Record set =

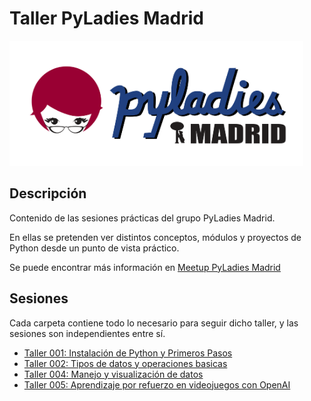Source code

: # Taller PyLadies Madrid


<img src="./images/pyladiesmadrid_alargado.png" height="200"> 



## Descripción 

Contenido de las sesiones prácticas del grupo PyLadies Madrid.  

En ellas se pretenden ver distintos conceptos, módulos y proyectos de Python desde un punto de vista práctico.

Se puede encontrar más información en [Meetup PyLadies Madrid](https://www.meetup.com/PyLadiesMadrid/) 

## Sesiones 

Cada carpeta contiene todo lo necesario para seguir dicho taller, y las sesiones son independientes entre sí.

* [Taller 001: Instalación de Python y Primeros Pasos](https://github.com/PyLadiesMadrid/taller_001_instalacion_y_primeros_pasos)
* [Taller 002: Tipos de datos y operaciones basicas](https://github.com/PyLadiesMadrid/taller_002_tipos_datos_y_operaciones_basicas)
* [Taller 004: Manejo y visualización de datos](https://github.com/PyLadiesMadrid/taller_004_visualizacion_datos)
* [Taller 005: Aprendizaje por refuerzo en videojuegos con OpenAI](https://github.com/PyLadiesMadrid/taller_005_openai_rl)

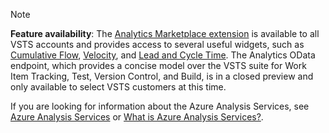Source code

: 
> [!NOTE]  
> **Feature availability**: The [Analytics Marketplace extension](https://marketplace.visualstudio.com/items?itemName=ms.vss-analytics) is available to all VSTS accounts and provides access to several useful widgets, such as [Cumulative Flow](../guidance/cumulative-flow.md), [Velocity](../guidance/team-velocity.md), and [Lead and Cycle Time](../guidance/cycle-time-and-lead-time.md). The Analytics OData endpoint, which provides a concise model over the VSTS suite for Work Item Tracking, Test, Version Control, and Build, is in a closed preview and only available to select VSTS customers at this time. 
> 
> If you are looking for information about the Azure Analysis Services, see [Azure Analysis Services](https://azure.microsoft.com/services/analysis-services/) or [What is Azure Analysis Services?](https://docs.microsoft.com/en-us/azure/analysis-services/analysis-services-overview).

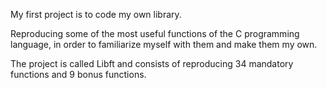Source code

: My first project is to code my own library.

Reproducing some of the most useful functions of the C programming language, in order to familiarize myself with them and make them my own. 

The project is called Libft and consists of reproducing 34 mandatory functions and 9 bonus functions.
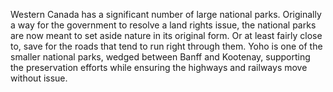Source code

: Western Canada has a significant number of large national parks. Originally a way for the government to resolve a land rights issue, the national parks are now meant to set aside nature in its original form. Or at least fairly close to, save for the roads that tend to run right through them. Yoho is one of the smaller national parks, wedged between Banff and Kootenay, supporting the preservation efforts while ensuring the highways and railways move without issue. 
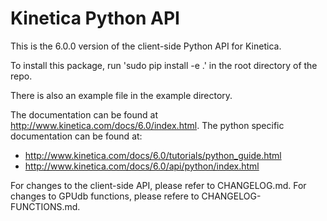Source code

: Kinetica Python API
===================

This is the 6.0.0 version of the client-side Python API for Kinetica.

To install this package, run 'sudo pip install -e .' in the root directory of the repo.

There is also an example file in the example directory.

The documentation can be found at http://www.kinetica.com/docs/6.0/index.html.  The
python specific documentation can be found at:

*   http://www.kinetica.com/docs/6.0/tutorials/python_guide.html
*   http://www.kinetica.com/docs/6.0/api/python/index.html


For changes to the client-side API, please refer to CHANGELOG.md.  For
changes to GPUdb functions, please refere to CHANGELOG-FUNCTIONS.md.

==

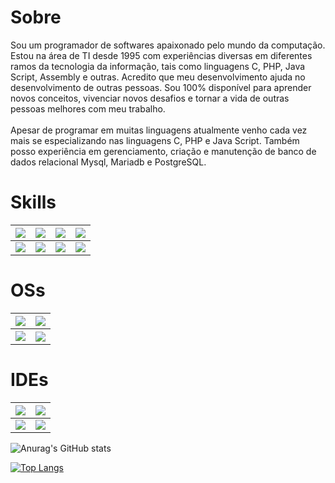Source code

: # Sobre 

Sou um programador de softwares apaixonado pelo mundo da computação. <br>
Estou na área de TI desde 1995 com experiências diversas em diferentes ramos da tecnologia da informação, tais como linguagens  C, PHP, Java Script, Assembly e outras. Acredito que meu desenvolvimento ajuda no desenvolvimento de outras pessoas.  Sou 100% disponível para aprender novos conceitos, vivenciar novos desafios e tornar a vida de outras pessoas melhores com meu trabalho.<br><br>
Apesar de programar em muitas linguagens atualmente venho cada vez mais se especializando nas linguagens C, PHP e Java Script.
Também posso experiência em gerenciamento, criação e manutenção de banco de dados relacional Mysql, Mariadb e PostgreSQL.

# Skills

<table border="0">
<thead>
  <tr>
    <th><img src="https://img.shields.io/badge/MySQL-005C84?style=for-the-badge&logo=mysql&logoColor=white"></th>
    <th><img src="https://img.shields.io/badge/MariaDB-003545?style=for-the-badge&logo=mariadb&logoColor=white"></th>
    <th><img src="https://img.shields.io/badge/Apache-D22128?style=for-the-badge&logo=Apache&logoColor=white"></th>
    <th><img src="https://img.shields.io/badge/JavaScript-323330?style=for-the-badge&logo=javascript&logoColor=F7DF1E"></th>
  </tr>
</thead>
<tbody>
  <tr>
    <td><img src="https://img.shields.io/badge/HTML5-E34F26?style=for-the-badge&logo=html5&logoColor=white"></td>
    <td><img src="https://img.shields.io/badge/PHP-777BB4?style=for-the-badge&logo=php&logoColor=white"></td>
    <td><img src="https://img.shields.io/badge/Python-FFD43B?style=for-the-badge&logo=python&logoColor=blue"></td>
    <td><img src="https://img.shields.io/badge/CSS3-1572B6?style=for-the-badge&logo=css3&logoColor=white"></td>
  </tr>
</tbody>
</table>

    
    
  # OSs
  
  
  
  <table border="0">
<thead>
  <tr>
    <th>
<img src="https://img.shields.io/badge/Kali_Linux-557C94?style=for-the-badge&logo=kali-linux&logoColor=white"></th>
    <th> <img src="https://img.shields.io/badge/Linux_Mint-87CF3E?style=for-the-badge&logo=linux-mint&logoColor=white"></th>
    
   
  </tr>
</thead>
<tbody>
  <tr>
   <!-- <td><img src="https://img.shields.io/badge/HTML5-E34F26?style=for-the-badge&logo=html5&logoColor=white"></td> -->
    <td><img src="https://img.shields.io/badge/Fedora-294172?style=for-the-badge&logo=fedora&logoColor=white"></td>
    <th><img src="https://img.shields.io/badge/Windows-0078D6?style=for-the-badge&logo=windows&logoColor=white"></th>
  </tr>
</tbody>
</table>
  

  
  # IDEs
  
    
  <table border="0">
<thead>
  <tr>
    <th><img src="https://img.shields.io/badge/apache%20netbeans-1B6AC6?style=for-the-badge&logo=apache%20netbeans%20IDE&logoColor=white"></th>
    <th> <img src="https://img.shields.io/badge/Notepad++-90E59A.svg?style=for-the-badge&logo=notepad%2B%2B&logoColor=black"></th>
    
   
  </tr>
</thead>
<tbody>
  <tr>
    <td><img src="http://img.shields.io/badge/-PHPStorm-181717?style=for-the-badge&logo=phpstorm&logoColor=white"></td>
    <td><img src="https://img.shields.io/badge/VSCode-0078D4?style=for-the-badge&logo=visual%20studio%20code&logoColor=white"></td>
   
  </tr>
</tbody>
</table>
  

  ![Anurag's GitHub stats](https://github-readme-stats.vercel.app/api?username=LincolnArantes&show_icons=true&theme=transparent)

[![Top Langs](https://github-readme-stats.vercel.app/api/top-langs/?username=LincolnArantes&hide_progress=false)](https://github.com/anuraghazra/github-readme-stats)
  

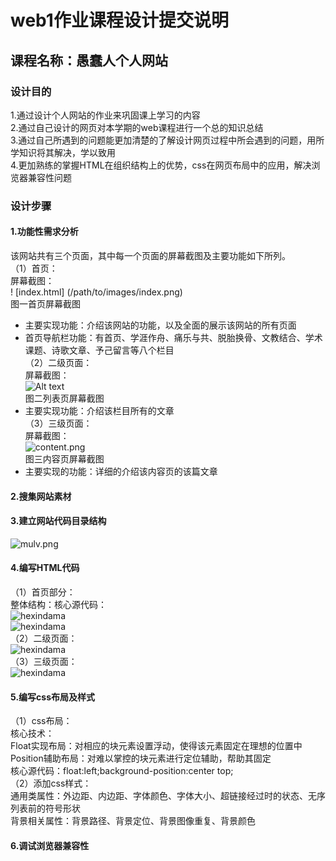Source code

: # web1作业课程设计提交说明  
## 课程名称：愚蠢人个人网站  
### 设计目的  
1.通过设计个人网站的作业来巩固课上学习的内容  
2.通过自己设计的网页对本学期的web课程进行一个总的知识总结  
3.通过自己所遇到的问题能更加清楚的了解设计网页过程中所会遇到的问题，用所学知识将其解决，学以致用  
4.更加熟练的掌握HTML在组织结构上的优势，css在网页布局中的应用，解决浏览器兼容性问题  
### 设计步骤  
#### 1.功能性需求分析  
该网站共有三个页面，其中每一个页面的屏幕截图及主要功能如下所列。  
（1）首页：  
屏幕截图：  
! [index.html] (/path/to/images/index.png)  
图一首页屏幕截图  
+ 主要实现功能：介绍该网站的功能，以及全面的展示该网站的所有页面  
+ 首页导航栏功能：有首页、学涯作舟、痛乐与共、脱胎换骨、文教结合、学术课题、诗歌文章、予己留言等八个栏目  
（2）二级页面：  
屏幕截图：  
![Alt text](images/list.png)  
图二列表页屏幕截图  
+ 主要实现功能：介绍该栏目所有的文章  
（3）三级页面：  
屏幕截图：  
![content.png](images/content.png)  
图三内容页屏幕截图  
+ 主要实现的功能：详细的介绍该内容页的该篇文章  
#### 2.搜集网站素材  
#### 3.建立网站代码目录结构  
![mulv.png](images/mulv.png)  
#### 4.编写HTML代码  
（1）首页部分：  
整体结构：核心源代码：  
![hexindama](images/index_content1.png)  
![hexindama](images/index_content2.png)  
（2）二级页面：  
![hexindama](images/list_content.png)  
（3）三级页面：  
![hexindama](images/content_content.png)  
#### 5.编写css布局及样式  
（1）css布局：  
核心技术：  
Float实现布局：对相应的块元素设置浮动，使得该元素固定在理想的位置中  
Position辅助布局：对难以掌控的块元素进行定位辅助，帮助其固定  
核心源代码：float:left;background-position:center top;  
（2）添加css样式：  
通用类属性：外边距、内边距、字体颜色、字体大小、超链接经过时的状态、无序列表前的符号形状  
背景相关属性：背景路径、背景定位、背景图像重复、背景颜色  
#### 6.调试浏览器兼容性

==

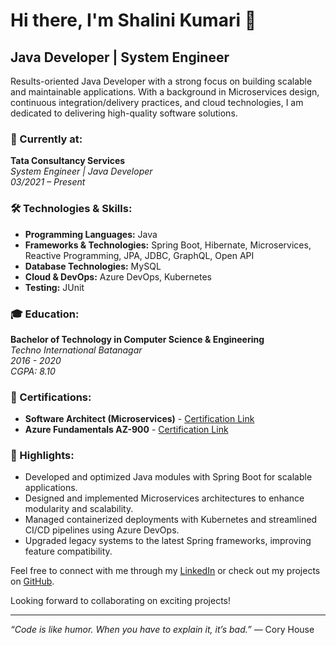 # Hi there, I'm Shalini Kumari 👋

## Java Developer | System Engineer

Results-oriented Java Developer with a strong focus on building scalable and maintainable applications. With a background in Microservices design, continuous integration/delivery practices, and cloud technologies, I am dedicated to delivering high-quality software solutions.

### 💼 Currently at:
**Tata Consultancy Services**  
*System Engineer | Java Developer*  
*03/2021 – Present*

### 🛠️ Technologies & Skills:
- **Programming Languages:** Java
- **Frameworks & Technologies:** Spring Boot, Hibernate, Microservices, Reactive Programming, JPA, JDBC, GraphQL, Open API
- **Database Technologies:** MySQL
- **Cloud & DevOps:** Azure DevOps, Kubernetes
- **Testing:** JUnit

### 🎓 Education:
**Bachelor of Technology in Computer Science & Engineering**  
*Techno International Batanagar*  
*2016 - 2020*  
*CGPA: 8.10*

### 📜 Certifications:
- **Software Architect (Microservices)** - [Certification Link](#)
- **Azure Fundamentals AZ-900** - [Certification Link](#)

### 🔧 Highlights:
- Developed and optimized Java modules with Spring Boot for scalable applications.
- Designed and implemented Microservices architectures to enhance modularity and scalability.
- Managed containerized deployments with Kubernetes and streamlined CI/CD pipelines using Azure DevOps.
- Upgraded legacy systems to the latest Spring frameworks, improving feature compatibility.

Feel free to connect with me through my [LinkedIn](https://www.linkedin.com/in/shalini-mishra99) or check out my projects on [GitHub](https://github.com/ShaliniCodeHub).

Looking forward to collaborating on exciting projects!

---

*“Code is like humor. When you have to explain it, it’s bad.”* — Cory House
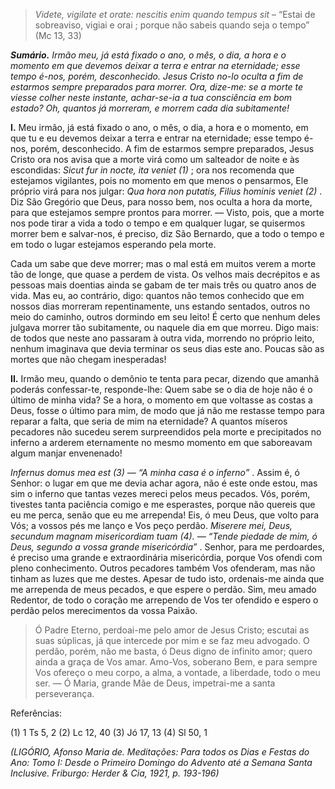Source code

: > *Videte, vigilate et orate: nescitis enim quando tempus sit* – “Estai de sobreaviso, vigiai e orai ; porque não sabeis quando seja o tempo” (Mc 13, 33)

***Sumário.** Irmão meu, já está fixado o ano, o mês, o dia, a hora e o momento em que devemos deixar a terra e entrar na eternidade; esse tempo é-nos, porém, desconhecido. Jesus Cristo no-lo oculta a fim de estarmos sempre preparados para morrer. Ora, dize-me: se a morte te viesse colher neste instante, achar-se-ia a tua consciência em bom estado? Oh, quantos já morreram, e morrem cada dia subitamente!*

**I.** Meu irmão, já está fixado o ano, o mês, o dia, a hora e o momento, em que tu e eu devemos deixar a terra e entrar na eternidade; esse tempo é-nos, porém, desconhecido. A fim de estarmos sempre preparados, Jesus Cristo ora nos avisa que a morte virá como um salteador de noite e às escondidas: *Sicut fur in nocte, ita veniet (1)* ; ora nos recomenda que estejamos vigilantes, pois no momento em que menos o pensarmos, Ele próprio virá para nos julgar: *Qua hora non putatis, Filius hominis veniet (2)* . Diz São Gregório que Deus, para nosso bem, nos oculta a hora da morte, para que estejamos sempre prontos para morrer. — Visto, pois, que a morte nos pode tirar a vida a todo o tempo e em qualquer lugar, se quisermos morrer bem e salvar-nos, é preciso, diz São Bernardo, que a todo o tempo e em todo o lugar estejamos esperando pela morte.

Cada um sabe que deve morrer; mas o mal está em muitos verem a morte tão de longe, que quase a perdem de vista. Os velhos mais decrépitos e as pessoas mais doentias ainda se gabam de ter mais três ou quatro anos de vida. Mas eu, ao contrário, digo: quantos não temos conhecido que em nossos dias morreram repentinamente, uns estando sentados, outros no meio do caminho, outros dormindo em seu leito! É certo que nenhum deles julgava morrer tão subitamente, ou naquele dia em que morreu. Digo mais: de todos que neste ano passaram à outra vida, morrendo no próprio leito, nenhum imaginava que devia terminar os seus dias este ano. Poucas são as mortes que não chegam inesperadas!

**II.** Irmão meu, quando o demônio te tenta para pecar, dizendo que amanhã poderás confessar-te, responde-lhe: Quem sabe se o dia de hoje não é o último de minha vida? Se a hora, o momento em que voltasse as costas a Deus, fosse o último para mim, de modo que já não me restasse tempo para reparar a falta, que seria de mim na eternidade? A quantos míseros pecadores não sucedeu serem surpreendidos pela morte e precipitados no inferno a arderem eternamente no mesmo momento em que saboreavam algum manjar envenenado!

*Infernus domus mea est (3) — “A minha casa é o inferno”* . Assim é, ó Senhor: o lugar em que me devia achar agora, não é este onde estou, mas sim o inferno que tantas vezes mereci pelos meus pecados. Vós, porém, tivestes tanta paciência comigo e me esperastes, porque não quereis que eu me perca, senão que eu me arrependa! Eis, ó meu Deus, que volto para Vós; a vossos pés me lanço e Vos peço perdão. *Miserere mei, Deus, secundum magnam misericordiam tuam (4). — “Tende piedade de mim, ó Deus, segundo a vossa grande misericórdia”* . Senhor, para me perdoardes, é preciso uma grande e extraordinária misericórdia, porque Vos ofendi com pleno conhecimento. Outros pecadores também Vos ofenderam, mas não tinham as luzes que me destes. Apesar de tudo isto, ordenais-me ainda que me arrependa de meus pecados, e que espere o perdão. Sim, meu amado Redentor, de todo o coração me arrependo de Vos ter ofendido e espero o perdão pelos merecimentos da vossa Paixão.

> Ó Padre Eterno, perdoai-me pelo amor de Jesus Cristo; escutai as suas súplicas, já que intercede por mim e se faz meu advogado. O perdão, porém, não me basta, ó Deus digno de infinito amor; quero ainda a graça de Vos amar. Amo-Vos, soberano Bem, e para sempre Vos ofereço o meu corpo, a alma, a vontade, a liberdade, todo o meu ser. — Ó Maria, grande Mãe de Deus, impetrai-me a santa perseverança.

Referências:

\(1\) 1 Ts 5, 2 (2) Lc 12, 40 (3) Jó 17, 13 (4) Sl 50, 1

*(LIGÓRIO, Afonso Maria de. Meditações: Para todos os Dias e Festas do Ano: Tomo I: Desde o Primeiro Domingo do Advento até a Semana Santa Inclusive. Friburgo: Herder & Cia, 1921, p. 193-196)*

Description of the task = The answer should consist of every line from the listing above that includes the word "vercel".

Answer section =
  ![Anurag's GitHub stats](https://github-readme-stats.vercel.app/api?username=LincolnArantes&show_icons=true&theme=transparent)
[![Top Langs](https://github-readme-stats.vercel.app/api/top-langs/?username=LincolnArantes&hide_progress=false)](https://github.com/anuraghazra/github-readme-stats)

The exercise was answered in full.